- **Task details**
Every line in the data below from the one containing "- **Backtracking is" down to the one containing "## 📜 Disclaimer", both included, must be retyped exactly; no other line is to appear.

(Data records)
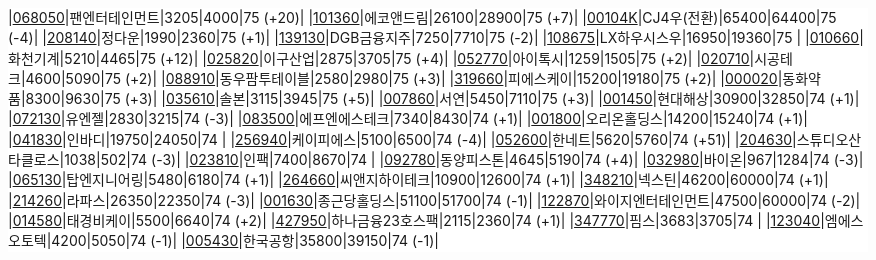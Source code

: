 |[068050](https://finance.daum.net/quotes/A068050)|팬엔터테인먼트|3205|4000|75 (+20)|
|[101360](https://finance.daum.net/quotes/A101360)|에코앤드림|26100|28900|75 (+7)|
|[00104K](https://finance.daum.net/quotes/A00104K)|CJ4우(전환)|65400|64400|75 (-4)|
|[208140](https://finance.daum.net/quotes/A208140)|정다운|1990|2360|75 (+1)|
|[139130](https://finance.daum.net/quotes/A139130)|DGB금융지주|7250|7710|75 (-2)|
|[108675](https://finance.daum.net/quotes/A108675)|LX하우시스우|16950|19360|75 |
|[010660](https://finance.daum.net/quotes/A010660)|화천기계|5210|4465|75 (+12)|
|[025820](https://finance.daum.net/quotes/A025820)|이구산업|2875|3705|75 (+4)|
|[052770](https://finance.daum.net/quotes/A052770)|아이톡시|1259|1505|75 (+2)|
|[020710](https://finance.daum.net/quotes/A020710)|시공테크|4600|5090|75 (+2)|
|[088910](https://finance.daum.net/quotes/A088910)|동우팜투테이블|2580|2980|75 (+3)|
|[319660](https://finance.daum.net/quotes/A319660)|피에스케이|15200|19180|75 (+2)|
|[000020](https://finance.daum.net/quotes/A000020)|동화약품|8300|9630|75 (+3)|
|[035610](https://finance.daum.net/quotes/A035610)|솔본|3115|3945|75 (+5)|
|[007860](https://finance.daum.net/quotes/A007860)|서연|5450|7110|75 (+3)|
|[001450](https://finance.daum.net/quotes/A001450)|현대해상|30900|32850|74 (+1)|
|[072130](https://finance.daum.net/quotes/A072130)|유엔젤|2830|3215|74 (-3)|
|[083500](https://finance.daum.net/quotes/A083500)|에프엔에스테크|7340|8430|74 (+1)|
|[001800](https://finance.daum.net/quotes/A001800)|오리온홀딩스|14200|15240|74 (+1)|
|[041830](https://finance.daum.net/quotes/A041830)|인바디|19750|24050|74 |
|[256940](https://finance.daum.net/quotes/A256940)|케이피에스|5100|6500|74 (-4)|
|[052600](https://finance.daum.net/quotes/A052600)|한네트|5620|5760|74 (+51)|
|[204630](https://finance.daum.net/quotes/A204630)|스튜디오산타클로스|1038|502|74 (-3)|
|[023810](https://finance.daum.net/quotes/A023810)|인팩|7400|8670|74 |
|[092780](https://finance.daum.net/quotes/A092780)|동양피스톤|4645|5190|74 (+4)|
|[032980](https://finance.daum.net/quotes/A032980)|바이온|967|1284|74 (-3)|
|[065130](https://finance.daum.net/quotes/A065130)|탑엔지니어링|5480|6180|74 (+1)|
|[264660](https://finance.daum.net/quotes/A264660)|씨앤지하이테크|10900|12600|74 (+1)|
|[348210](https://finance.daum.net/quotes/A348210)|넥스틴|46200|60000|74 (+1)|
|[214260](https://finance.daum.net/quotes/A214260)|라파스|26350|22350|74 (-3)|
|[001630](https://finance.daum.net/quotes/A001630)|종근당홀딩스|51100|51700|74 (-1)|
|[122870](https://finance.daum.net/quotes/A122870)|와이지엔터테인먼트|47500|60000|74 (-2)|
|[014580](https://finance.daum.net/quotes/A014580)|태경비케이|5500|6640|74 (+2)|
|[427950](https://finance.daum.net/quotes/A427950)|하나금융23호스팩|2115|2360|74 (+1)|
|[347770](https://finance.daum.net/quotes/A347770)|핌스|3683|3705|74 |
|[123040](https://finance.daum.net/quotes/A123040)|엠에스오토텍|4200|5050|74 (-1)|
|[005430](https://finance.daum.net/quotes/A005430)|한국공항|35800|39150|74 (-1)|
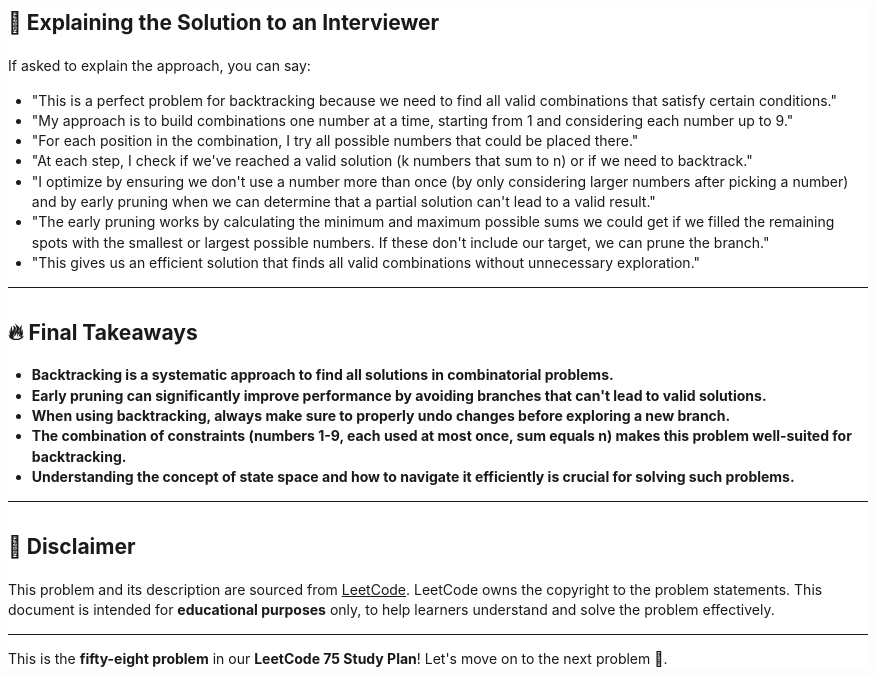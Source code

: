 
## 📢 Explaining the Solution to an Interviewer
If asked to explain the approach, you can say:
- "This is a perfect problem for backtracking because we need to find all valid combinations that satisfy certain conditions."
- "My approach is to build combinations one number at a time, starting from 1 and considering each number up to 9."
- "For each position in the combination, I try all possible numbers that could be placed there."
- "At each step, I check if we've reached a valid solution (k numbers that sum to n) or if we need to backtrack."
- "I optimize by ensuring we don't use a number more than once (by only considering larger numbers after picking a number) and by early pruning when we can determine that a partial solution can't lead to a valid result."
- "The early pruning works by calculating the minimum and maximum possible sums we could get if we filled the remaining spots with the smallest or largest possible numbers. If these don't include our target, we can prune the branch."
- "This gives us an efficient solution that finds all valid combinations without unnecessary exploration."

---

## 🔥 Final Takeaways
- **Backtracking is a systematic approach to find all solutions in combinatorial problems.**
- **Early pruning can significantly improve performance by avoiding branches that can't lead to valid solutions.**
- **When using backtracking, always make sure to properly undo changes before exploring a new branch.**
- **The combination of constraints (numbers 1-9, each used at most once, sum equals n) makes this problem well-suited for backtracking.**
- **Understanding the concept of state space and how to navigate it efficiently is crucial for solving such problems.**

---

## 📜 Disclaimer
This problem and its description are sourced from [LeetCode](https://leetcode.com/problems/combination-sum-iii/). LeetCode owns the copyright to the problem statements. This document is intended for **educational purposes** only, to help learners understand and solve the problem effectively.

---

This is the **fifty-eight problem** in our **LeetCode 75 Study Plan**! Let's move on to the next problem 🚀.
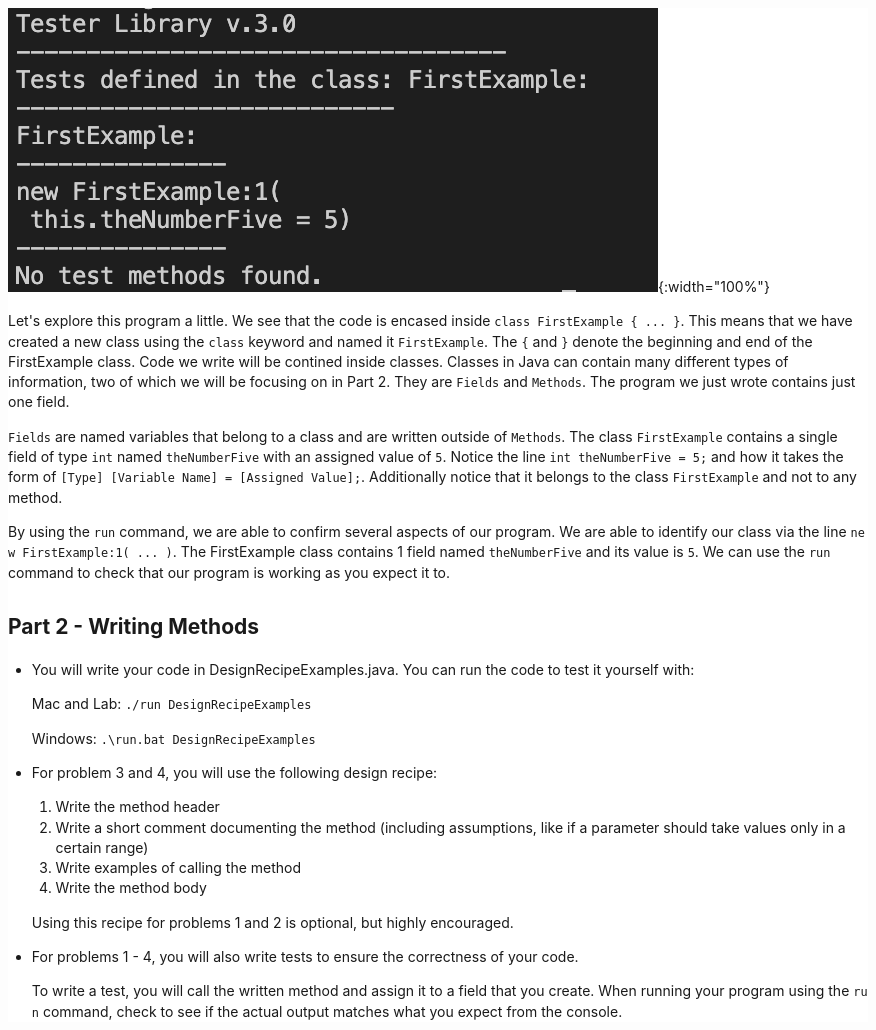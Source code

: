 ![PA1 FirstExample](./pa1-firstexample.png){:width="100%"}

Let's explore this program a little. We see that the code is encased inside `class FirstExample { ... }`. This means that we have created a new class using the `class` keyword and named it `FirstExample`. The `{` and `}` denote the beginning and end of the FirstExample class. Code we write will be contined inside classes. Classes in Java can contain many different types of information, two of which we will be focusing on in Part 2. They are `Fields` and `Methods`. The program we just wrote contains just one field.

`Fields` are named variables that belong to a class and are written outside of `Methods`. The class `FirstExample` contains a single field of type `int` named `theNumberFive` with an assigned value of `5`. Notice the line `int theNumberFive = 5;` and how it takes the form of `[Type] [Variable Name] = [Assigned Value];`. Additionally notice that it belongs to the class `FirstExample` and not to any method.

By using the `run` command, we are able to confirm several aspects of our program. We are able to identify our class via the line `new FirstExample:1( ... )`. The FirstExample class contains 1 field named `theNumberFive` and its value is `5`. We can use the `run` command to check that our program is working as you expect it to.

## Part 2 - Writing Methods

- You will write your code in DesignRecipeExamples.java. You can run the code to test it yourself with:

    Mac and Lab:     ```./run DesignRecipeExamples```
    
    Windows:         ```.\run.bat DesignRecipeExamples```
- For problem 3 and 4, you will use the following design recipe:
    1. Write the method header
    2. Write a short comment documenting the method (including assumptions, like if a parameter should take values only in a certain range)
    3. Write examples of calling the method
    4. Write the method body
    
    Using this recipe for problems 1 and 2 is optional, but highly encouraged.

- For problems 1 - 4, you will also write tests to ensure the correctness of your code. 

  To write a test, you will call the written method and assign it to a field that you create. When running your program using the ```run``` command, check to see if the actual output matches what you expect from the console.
...
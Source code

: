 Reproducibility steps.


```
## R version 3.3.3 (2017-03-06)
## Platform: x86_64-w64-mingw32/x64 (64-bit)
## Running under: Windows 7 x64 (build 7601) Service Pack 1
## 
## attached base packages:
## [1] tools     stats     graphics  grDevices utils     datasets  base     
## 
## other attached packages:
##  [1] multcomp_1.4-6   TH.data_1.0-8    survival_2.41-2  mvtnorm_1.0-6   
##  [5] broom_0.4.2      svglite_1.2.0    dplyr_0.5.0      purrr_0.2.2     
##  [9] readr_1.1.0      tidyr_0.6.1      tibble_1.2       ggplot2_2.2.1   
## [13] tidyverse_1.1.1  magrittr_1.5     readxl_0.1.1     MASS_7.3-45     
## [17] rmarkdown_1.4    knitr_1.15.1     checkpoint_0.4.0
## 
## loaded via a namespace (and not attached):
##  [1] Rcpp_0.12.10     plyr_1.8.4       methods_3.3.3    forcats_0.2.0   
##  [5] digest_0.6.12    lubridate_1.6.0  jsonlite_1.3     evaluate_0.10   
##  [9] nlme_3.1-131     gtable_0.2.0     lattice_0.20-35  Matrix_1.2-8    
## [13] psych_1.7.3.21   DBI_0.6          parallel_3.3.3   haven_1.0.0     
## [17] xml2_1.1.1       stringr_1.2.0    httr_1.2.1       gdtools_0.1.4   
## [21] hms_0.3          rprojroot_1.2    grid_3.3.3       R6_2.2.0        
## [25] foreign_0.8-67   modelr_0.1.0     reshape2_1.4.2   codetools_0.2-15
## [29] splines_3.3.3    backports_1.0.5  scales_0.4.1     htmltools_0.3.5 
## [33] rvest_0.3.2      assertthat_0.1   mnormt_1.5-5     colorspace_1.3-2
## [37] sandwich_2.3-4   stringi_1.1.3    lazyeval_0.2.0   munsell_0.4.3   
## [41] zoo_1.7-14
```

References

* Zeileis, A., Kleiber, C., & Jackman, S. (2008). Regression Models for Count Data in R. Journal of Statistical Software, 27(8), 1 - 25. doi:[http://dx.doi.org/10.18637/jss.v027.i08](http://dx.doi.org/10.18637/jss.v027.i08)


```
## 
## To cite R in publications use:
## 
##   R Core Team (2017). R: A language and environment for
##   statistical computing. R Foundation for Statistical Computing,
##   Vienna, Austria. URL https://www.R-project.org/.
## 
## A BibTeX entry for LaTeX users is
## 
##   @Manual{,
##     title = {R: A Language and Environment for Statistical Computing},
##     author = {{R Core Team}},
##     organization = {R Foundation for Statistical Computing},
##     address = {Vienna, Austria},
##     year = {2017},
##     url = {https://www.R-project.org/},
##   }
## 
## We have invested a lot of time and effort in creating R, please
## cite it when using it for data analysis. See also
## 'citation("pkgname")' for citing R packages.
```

- **Response box**
- **Backtracking is a systematic approach to find all solutions in combinatorial problems.**
- **Early pruning can significantly improve performance by avoiding branches that can't lead to valid solutions.**
- **When using backtracking, always make sure to properly undo changes before exploring a new branch.**
- **The combination of constraints (numbers 1-9, each used at most once, sum equals n) makes this problem well-suited for backtracking.**
- **Understanding the concept of state space and how to navigate it efficiently is crucial for solving such problems.**

---

## 📜 Disclaimer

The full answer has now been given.